Korean name
- Hangul: 무산철산역
- Hanja: 茂山鉄山驛
- Revised Romanization: Musan Cheolsan-yeok
- McCune–Reischauer: Musan Ch'ŏlsan-yŏk

General information
- Location: Musan, North Hamgyŏng North Korea
- Coordinates: 42°13′26″N 129°15′24″E﻿ / ﻿42.2239°N 129.2568°E
- Owner: Korean State Railway

History
- Opened: 1 February 1937

Services
| Preceding station | Korean State Railway |  |  | Following station |
| Musan Terminus |  | Musan Line |  | Ch'ŏlsong Ch'ŏngnyŏn towards Komusan |

Location

= Musan Cholsan station =

Railway station in North Korea

Musan Ch'ŏlsan station is a railway station in Musan county, North Hamgyŏng province, North Korea, on the Musan Line of the Korean State Railway.
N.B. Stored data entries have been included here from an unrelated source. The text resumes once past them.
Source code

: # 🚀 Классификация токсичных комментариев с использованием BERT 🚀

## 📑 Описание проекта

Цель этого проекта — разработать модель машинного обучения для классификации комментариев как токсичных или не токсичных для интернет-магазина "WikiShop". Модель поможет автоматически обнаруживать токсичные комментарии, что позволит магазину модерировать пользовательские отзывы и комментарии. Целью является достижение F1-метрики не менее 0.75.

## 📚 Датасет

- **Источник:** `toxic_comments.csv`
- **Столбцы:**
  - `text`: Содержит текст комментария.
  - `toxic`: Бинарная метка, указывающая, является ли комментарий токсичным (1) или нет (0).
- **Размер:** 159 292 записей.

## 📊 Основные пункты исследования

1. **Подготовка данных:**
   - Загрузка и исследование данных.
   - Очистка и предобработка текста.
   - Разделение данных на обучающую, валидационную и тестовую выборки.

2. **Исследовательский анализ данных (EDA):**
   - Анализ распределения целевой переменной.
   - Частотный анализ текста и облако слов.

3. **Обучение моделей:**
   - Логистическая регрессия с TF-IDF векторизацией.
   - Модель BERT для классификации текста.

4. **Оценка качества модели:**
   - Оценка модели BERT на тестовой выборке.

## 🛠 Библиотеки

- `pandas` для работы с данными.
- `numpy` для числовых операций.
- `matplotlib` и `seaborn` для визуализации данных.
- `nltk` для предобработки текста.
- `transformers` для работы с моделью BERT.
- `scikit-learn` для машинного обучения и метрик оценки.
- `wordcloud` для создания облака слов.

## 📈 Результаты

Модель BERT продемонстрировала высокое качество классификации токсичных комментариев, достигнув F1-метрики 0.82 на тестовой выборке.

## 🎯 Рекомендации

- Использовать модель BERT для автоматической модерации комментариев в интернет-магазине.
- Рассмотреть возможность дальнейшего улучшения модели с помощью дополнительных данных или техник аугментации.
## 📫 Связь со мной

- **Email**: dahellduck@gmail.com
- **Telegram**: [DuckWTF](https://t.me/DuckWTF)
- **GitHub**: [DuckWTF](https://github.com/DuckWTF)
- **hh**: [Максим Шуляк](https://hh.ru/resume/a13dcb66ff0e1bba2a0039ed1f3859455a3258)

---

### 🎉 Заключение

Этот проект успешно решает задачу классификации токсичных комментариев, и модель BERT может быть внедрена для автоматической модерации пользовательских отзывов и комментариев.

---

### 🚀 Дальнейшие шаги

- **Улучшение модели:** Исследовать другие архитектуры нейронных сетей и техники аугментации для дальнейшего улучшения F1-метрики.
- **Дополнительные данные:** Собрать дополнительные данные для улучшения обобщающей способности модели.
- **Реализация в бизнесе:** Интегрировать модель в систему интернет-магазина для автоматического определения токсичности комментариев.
Although the Sinch'am–Musan section of the Musan line was opened on 15 November 1929, this station was not opened until 1 February 1937.

Local passenger trains running between Musan and Ch'ŏngjin on the southern junction of the Hambuk and P'yŏngra lines serve this station, and there are several daily commuter trains for workers and students between Musan and Komusan. In addition, two daily pairs of local trains, 662/663 and 668/669, operate between Musan and Church'o.